··· RECORD EXCERPTS ···

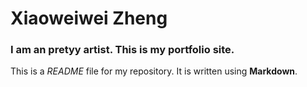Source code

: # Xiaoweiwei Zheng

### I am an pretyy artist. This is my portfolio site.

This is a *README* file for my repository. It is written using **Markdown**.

···
··· RECORD EXCERPTS ···

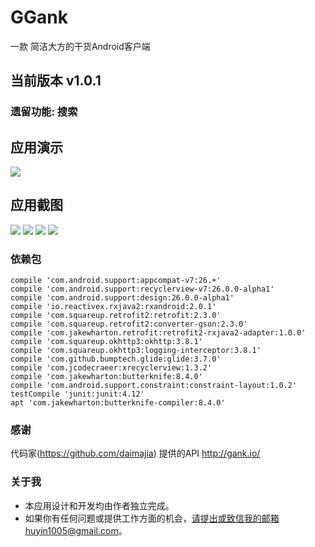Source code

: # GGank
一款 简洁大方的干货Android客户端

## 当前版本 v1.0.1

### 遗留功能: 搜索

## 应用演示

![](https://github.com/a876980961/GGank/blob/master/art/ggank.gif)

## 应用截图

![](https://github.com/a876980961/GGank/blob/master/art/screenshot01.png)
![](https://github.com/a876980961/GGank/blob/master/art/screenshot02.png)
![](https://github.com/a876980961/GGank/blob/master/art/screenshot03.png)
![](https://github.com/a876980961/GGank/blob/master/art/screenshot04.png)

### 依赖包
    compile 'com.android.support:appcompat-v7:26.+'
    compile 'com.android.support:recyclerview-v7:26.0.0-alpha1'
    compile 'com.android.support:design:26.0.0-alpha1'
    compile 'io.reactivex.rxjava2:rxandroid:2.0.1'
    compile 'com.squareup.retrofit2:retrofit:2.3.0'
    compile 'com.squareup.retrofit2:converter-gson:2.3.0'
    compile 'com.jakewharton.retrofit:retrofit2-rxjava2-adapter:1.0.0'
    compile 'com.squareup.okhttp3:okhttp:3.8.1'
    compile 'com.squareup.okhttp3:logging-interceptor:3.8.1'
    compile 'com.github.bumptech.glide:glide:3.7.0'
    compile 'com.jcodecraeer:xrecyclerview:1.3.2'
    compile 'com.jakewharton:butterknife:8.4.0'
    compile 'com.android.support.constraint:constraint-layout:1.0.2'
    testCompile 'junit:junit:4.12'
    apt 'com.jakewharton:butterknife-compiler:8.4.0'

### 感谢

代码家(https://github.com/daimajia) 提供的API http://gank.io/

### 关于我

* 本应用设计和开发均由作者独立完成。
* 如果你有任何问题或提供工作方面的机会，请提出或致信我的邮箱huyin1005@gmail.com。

···
··· RECORD EXCERPTS ···

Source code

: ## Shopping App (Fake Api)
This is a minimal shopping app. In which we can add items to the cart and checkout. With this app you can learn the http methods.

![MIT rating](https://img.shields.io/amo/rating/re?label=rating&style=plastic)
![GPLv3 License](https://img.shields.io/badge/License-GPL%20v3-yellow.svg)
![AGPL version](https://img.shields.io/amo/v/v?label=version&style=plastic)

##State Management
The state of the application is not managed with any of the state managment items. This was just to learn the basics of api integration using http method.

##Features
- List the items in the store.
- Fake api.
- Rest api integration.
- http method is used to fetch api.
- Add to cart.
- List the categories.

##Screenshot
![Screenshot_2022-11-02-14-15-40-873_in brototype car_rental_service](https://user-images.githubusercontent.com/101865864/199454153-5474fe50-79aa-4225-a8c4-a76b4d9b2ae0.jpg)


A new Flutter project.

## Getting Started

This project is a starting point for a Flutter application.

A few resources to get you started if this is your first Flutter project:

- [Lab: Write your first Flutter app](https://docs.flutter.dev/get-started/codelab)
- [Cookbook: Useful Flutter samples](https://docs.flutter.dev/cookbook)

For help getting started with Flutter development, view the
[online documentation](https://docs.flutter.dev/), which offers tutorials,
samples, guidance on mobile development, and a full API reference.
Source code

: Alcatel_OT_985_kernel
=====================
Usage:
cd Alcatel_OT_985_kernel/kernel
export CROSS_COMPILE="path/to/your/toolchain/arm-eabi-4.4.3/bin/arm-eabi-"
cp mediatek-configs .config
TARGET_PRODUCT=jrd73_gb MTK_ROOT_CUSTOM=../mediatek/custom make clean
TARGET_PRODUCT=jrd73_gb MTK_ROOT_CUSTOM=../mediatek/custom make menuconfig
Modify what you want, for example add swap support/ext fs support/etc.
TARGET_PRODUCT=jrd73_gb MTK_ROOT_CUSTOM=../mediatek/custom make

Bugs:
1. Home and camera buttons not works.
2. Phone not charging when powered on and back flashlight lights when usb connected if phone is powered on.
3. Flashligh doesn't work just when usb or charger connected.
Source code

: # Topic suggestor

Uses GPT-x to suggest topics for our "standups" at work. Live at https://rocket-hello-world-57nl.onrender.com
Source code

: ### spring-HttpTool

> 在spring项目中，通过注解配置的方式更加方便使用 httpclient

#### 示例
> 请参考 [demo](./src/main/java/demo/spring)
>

···

TASK ITEM —
Scan the entries above for the string "development", and copy every line where it turns up.

SOLUTION FOR THIS PROBLEM —
For help getting started with Flutter development, view the
samples, guidance on mobile development, and a full API reference.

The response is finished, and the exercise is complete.